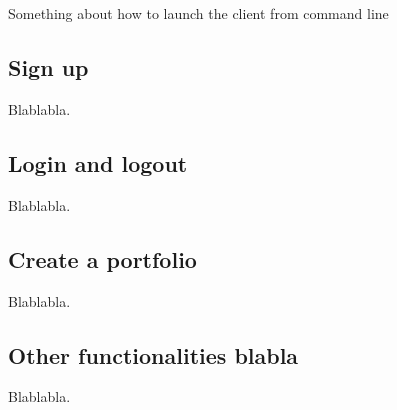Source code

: \chapter{}

Something about how to launch the client from command line

\section{Sign up}
Blablabla.

\section{Login and logout}
Blablabla.

\section{Create a portfolio}
Blablabla.

\section{Other functionalities blabla}
Blablabla.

_ _ _ _ _

Every line of the material above must be written out exactly, with no pictures.

Source code

: \chapter{}

Something about how to launch the client from command line

\section{Sign up}
Blablabla.

\section{Login and logout}
Blablabla.

\section{Create a portfolio}
Blablabla.

\section{Other functionalities blabla}
Blablabla.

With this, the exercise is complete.